Happy Birthday, Mama. Love and miss you.
For the last few years, my family (specifically my brother, his wife, my husband and I) have been taking once-a-year field trips around Los Angeles to take in some iconic and/or historic sights. So many of us grew up here, smack dab in the middle of a rich, cultural stew, and have never seen so much of it. We’ve toured places like Griffith Observatory, the Getty Museum, Angel’s Flight, the Bradbury Building, etc. We augment our little trips with out-of-the-way eateries and unexpected side forays. For our Downtown venture, we boarded the lite rail and took it to Pershing Square. We took time to admire a stories-high, vintage painting of Anthony Quinn as Zorba the Greek on the side of a brick building.
Read more about Anthony as Zorba
This year, we decided we go in search of stars’ graves. Funky, perhaps juvenile, I know; but it caught my fancy so off we went to Glendale. After first partaking of a delightful lunch at the Los Feliz Cafe, we headed on over to the one of the most beautiful cemeteries ever. Forest Lawn in Glendale is also unbelievably huge. Over 300 acres, with over 300,000 gravesites. It is the single largest final resting place for movie stars–over a thousand individuals of some level of show business notariety. My brother and I are both film buffs and truly appreciate many of the legendary stars of the past, so we looked forward to seeing how they…ended up. But you won’t find any “Maps to Stars’ Graves!” at Forest Lawn. Quite the contrary. The young man at the gate was polite and quietly explained where we might find James Stewart and Liz Taylor, but beyond that, we were on our own.

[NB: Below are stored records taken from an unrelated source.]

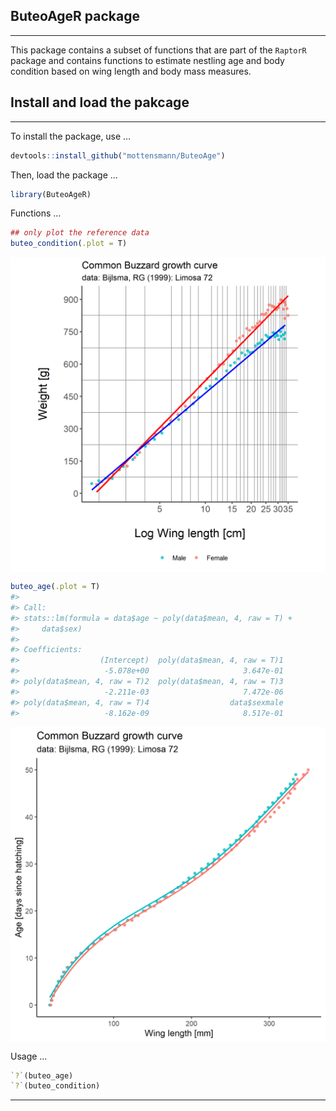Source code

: 
## ButeoAgeR package

------------------------------------------------------------------------

This package contains a subset of functions that are part of the
`RaptorR` package and contains functions to estimate nestling age and
body condition based on wing length and body mass measures.

## Install and load the pakcage

------------------------------------------------------------------------

To install the package, use …

``` r
devtools::install_github("mottensmann/ButeoAge")
```

Then, load the package …

``` r
library(ButeoAgeR)
```

Functions …

``` r
## only plot the reference data
buteo_condition(.plot = T)
```

<img src="inst/README-unnamed-chunk-4-1.png" style="display: block; margin: auto;" />

``` r
buteo_age(.plot = T)
#> 
#> Call:
#> stats::lm(formula = data$age ~ poly(data$mean, 4, raw = T) + 
#>     data$sex)
#> 
#> Coefficients:
#>                  (Intercept)  poly(data$mean, 4, raw = T)1  
#>                   -5.078e+00                     3.647e-01  
#> poly(data$mean, 4, raw = T)2  poly(data$mean, 4, raw = T)3  
#>                   -2.211e-03                     7.472e-06  
#> poly(data$mean, 4, raw = T)4                  data$sexmale  
#>                   -8.162e-09                     8.517e-01
```

<img src="inst/README-unnamed-chunk-4-2.png" style="display: block; margin: auto;" />

Usage …

``` r
`?`(buteo_age)
`?`(buteo_condition)
```

------------------------------------------------------------------------
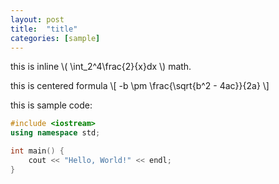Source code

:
 ```yaml
---
layout: post
title:  "title"
categories: [sample]
---
```


this is inline \\( \int_2^4\frac{2}{x}dx \\) math. 

this is centered formula \\[ -b \pm \frac{\sqrt{b^2 - 4ac}}{2a} \\]

this is sample code:
```c++
#include <iostream>
using namespace std;

int main() {
    cout << "Hello, World!" << endl;
}
```
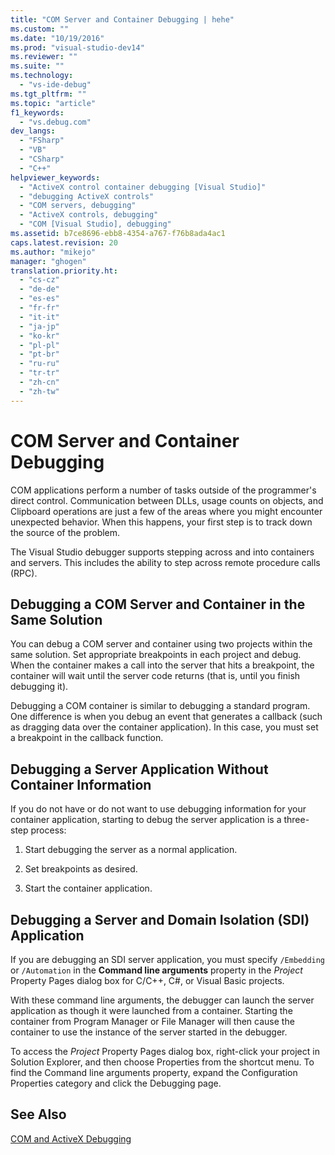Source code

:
 ```yaml
---
title: "COM Server and Container Debugging | hehe"
ms.custom: ""
ms.date: "10/19/2016"
ms.prod: "visual-studio-dev14"
ms.reviewer: ""
ms.suite: ""
ms.technology: 
  - "vs-ide-debug"
ms.tgt_pltfrm: ""
ms.topic: "article"
f1_keywords: 
  - "vs.debug.com"
dev_langs: 
  - "FSharp"
  - "VB"
  - "CSharp"
  - "C++"
helpviewer_keywords: 
  - "ActiveX control container debugging [Visual Studio]"
  - "debugging ActiveX controls"
  - "COM servers, debugging"
  - "ActiveX controls, debugging"
  - "COM [Visual Studio], debugging"
ms.assetid: b7ce8696-ebb8-4354-a767-f76b8ada4ac1
caps.latest.revision: 20
ms.author: "mikejo"
manager: "ghogen"
translation.priority.ht: 
  - "cs-cz"
  - "de-de"
  - "es-es"
  - "fr-fr"
  - "it-it"
  - "ja-jp"
  - "ko-kr"
  - "pl-pl"
  - "pt-br"
  - "ru-ru"
  - "tr-tr"
  - "zh-cn"
  - "zh-tw"
---
```

# COM Server and Container Debugging
COM applications perform a number of tasks outside of the programmer's direct control. Communication between DLLs, usage counts on objects, and Clipboard operations are just a few of the areas where you might encounter unexpected behavior. When this happens, your first step is to track down the source of the problem.  
  
 The Visual Studio debugger supports stepping across and into containers and servers. This includes the ability to step across remote procedure calls (RPC).  
  
##  <a name="BKMK_COMServerandContainerintheSameSolution"></a> Debugging a COM Server and Container in the Same Solution  
 You can debug a COM server and container using two projects within the same solution. Set appropriate breakpoints in each project and debug. When the container makes a call into the server that hits a breakpoint, the container will wait until the server code returns (that is, until you finish debugging it).  
  
 Debugging a COM container is similar to debugging a standard program. One difference is when you debug an event that generates a callback (such as dragging data over the container application). In this case, you must set a breakpoint in the callback function.  
  
##  <a name="BKMK_ServerApplicationWithoutContainerInformation"></a> Debugging a Server Application Without Container Information  
 If you do not have or do not want to use debugging information for your container application, starting to debug the server application is a three-step process:  
  
1.  Start debugging the server as a normal application.  
  
2.  Set breakpoints as desired.  
  
3.  Start the container application.  
  
##  <a name="BKMK_DebuggingaServerandDomainIsolationSDIApplication"></a> Debugging a Server and Domain Isolation (SDI) Application  
 If you are debugging an SDI server application, you must specify `/Embedding` or `/Automation` in the **Command line arguments** property in the *Project* Property Pages dialog box for C/C++, C#, or Visual Basic projects.  
  
 With these command line arguments, the debugger can launch the server application as though it were launched from a container. Starting the container from Program Manager or File Manager will then cause the container to use the instance of the server started in the debugger.  
  
 To access the *Project* Property Pages dialog box, right-click your project in Solution Explorer, and then choose Properties from the shortcut menu. To find the Command line arguments property, expand the Configuration Properties category and click the Debugging page.  
  
## See Also  
 [COM and ActiveX Debugging](../debugger/com-and-activex-debugging.md)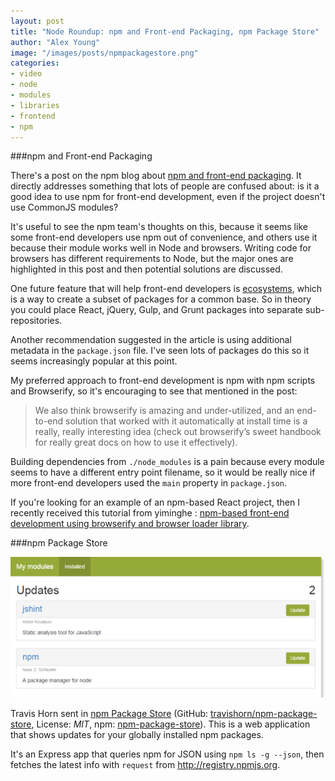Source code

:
 ```yaml
---
layout: post
title: "Node Roundup: npm and Front-end Packaging, npm Package Store"
author: "Alex Young"
image: "/images/posts/npmpackagestore.png"
categories:
- video
- node
- modules
- libraries
- frontend
- npm
---
```


###npm and Front-end Packaging

There's a post on the npm blog about [npm and front-end packaging](http://blog.npmjs.org/post/101775448305/npm-and-front-end-packaging).  It directly addresses something that lots of people are confused about: is it a good idea to use npm for front-end development, even if the project doesn't use CommonJS modules?

It's useful to see the npm team's thoughts on this, because it seems like some front-end developers use npm out of convenience, and others use it because their module works well in Node and browsers.  Writing code for browsers has different requirements to Node, but the major ones are highlighted in this post and then potential solutions are discussed.

One future feature that will help front-end developers is [ecosystems](http://blog.npmjs.org/post/94662089625/the-future-of-the-npm-website-lets-map-this-road#ecosystems), which is a way to create a subset of packages for a common base.  So in theory you could place React, jQuery, Gulp, and Grunt packages into separate sub-repositories.

Another recommendation suggested in the article is using additional metadata in the `package.json` file.  I've seen lots of packages do this so it seems increasingly popular at this point.

My preferred approach to front-end development is npm with npm scripts and Browserify, so it's encouraging to see that mentioned in the post:

> We also think browserify is amazing and under-utilized, and an end-to-end solution that worked with it automatically at install time is a really, really interesting idea (check out browserify’s sweet handbook for really great docs on how to use it effectively).

Building dependencies from `./node_modules` is a pain because every module seems to have a different entry point filename, so it would be really nice if more front-end developers used the `main` property in `package.json`.

If you're looking for an example of an npm-based React project, then I recently received this tutorial from yiminghe : [npm-based front-end development using browserify and browser loader library](https://github.com/yiminghe/learning-react/blob/master/tutorial/env/modulex-browserify-npm.md).

###npm Package Store

![npm Package Store](/images/posts/npmpackagestore.png)

Travis Horn sent in [npm Package Store](http://travishorn.com/npm-package-store/) (GitHub: [travishorn/npm-package-store](https://github.com/travishorn/npm-package-store), License: _MIT_, npm: [npm-package-store](https://www.npmjs.org/package/npm-package-store)).  This is a web application that shows updates for your globally installed npm packages.

It's an Express app that queries npm for JSON using `npm ls -g --json`, then fetches the latest info with `request` from <http://registry.npmjs.org>.
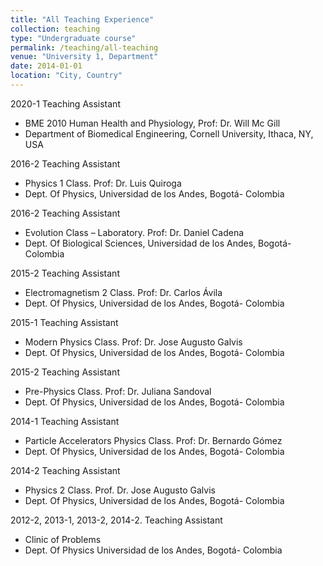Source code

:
 ```yaml
---
title: "All Teaching Experience"
collection: teaching
type: "Undergraduate course"
permalink: /teaching/all-teaching
venue: "University 1, Department"
date: 2014-01-01
location: "City, Country"
---
```



2020-1 Teaching Assistant
 * BME 2010 Human Health and Physiology, Prof: Dr. Will Mc Gill
 * Department of Biomedical Engineering, Cornell University, Ithaca, NY, USA

2016-2 Teaching Assistant 
 * Physics 1 Class. Prof: Dr. Luis Quiroga
 * Dept. Of Physics, Universidad de los Andes, Bogotá- Colombia

2016-2 Teaching Assistant 
 * Evolution Class – Laboratory. Prof: Dr. Daniel Cadena
 * Dept. Of Biological Sciences, Universidad de los Andes, Bogotá- Colombia

2015-2 Teaching Assistant 
 * Electromagnetism 2 Class. Prof: Dr. Carlos Ávila
 * Dept. Of Physics, Universidad de los Andes, Bogotá- Colombia

2015-1 Teaching Assistant 
 * Modern Physics Class. Prof: Dr. Jose Augusto Galvis
 * Dept. Of Physics, Universidad de los Andes, Bogotá- Colombia
 
2015-2 Teaching Assistant 
 * Pre-Physics Class. Prof: Dr. Juliana Sandoval
 * Dept. Of Physics, Universidad de los Andes, Bogotá- Colombia

2014-1 Teaching Assistant 
 * Particle Accelerators Physics Class. Prof: Dr. Bernardo Gómez
 * Dept. Of Physics, Universidad de los Andes, Bogotá- Colombia

2014-2 Teaching Assistant 
 * Physics 2 Class. Prof. Dr. Jose Augusto Galvis
 * Dept. Of Physics, Universidad de los Andes, Bogotá- Colombia

2012-2, 2013-1, 2013-2, 2014-2. Teaching Assistant 
 * Clinic of Problems
 * Dept. Of Physics Universidad de los Andes, Bogotá- Colombia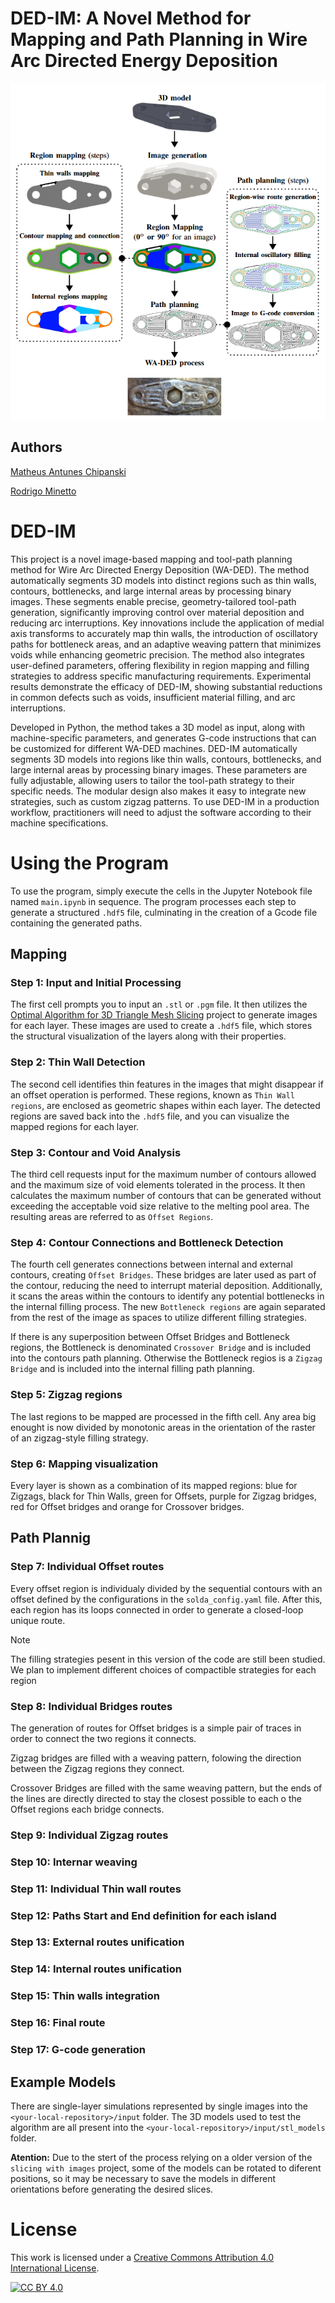 # DED-IM: A Novel Method for Mapping and Path Planning in Wire Arc Directed Energy Deposition

![screenshot](imageabstract.png)

## Authors

[Matheus Antunes Chipanski](https://github.com/machipanski)

[Rodrigo Minetto](https://github.com/rminetto)

# DED-IM
This project is a novel image-based mapping and tool-path planning method for Wire Arc Directed Energy Deposition (WA-DED). The method automatically segments 3D models into distinct regions such as thin walls, contours, bottlenecks, and large internal areas by processing binary images. These segments enable precise, geometry-tailored tool-path generation, significantly improving control over material deposition and reducing arc interruptions. Key innovations include the application of medial axis transforms to accurately map thin walls, the introduction of oscillatory paths for bottleneck areas, and an adaptive weaving pattern that minimizes voids while enhancing geometric precision. The method also integrates user-defined parameters, offering flexibility in region mapping and filling strategies to address specific manufacturing requirements. Experimental results demonstrate the efficacy of DED-IM, showing substantial reductions in common defects such as voids, insufficient material filling, and arc interruptions.

Developed in Python, the method takes a 3D model as input, along with machine-specific parameters, and generates G-code instructions that can be customized for different WA-DED machines. DED-IM automatically segments 3D models into regions like thin walls, contours, bottlenecks, and large internal areas by processing binary images. These parameters are fully adjustable, allowing users to tailor the tool-path strategy to their specific needs. The modular design also makes it easy to integrate new strategies, such as custom zigzag patterns. To use DED-IM in a production workflow, practitioners will need to adjust the software according to their machine specifications.

# Using the Program

To use the program, simply execute the cells in the Jupyter Notebook file named `main.ipynb` in sequence. The program processes each step to generate a structured `.hdf5` file, culminating in the creation of a Gcode file containing the generated paths.

## Mapping

### Step 1: Input and Initial Processing

The first cell prompts you to input an `.stl` or `.pgm` file. It then utilizes the [Optimal Algorithm for 3D Triangle Mesh Slicing](https://github.com/rminetto/slicing) project to generate images for each layer. These images are used to create a `.hdf5` file, which stores the structural visualization of the layers along with their properties.

### Step 2: Thin Wall Detection

The second cell identifies thin features in the images that might disappear if an offset operation is performed. These regions, known as `Thin Wall regions`, are enclosed as geometric shapes within each layer. The detected regions are saved back into the `.hdf5` file, and you can visualize the mapped regions for each layer.

### Step 3: Contour and Void Analysis

The third cell requests input for the maximum number of contours allowed and the maximum size of void elements tolerated in the process. It then calculates the maximum number of contours that can be generated without exceeding the acceptable void size relative to the melting pool area. The resulting areas are referred to as `Offset Regions`.

### Step 4: Contour Connections and Bottleneck Detection

The fourth cell generates connections between internal and external contours, creating `Offset Bridges`. These bridges are later used as part of the contour, reducing the need to interrupt material deposition. Additionally, it scans the areas within the contours to identify any potential bottlenecks in the internal filling process.
The new `Bottleneck regions` are again separated from the rest of the image as spaces to utilize different filling strategies. 

If there is any superposition between Offset Bridges and Bottleneck regions, the Bottleneck is denominated `Crossover Bridge` and is included into the contours path planning. Otherwise the Bottleneck regios is a `Zigzag Bridge` and is included into the internal filling path planning.

### Step 5: Zigzag regions

The last regions to be mapped are processed in the fifth cell. Any area big enought is now divided by monotonic areas in the orientation of the raster of an zigzag-style filling strategy. 

### Step 6: Mapping visualization

Every layer is shown as a combination of its mapped regions: blue for Zigzags, black for Thin Walls, green for Offsets, purple for Zigzag bridges, red for Offset bridges and orange for Crossover bridges.

## Path Plannig

### Step 7: Individual Offset routes

Every offset region is individualy divided by the sequential contours with an offset defined by the configurations in the `solda_config.yaml` file. After this, each region has its loops connected in order to generate a closed-loop unique route. 

> [!NOTE]
> The filling strategies pesent in this version of the code are still been studied. We plan to implement different choices of compactible strategies for each region

### Step 8: Individual Bridges routes

The generation of routes for Offset bridges is a simple pair of traces in order to connect the two regions it connects.

Zigzag bridges are filled with a weaving pattern, folowing the direction between the Zigzag regions they connect.

Crossover Bridges are filled with the same weaving pattern, but the ends of the lines are directly directed to stay the closest possible to each o the Offset regions each bridge connects.

### Step 9: Individual Zigzag routes



### Step 10: Internar weaving

### Step 11: Individual Thin wall routes

### Step 12: Paths Start and End definition for each island

### Step 13: External routes unification

### Step 14: Internal routes unification

### Step 15: Thin walls integration

### Step 16: Final route

### Step 17: G-code generation

## Example Models

There are single-layer simulations represented by single images into the  `<your-local-repository>/input` folder.
The 3D models used to test the algorithm are all present into the  `<your-local-repository>/input/stl_models` folder.

**Atention:** Due to the stert of the process relying on a older version of the `slicing with images` project, some of the models can be rotated to diferent positions, so it may be necessary to save the models in different orientations before generating the desired slices.

<!-- 
## Outputs

# Useful stuff

The site for the `.hdf5` file visualizer is [here](https://www.hdfgroup.org/solutions/hdf5/)

```shell
python generate_nonfire_masks.py
```

# Environment preparation

The scripts in this repository were done using Tensorflow (GPU) version 1.13, using Keras 2.2 version. Since there are some Nvidia-drivers/CUDA/TensorFlow specific installation details we don't provide any enviroment preparation file, but the main libriries used are:
```
tensorflow-gpu
keras
numpy
cv2
scikit-learn
pandas
geopandas
rasterio
```
If you want to use TensorFlow 2.X you can follow some hints in the [tensorflow-2.md](tensorflow-2.md) file.


# Citation

If you find our work useful for your research, please [cite our paper](https://www.sciencedirect.com/science/article/abs/pii/S092427162100160X):

```
@article{DEALMEIDAPEREIRA2021171,
title = {Active fire detection in Landsat-8 imagery: A large-scale dataset and a deep-learning study},
journal = {ISPRS Journal of Photogrammetry and Remote Sensing},
volume = {178},
pages = {171-186},
year = {2021},
issn = {0924-2716},
doi = {https://doi.org/10.1016/j.isprsjprs.2021.06.002},
url = {https://www.sciencedirect.com/science/article/pii/S092427162100160X},
author = {Gabriel Henrique {de Almeida Pereira} and Andre Minoro Fusioka and Bogdan Tomoyuki Nassu and Rodrigo Minetto},
keywords = {Active fire detection, Active fire segmentation, Active fire dataset, Convolutional neural network, Landsat-8 imagery},
}
```

Or access the [preprinted version](https://arxiv.org/abs/2101.03409).
-->
# License

This work is licensed under a
[Creative Commons Attribution 4.0 International License][cc-by].

[![CC BY 4.0][cc-by-image]][cc-by]

[cc-by]: http://creativecommons.org/licenses/by/4.0/
[cc-by-image]: https://i.creativecommons.org/l/by/4.0/88x31.png
[cc-by-shield]: https://img.shields.io/badge/License-CC%20BY%204.0-lightgrey.svg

According to Seeing-Stars.com, the establishment can be downright hostile about sightseers.
While touring the park, we came upon the Museum, which is currently hosting “Revolution 2: The Art of Music.” Can you imagine my delight? Here was a treasure trove of original album cover art, rock star portraits, magazine covers, and a special section showcasing the art of William Stout. Unfortunately, no photography was allowed, but above [Beatlesongs!] is a sample of Stout’s work. You may also know him from Firesign Theater and Life of Brian.
A video was playing, and we sat a while to watch Live Aid 1985, the portion offering Elton John, Kenny Loggins, and George Michael. Talk about being in hog heaven.
Afterward, we entered the Hall of the Crucifixion-Resurrection for a telling about the painting and refurbishment of Jan Styka’s “The Crucifixion” – a canvas that is 195 feet wide by 45 feet high. The video accompanying the display was very entertaining and informative.
Finally, we got back into the car and went in search of Jimmy. We found him, right where the gate attendant had said he’d be, beside his wife Gloria. We were humbled by the simplicity of this wonderful man’s grave.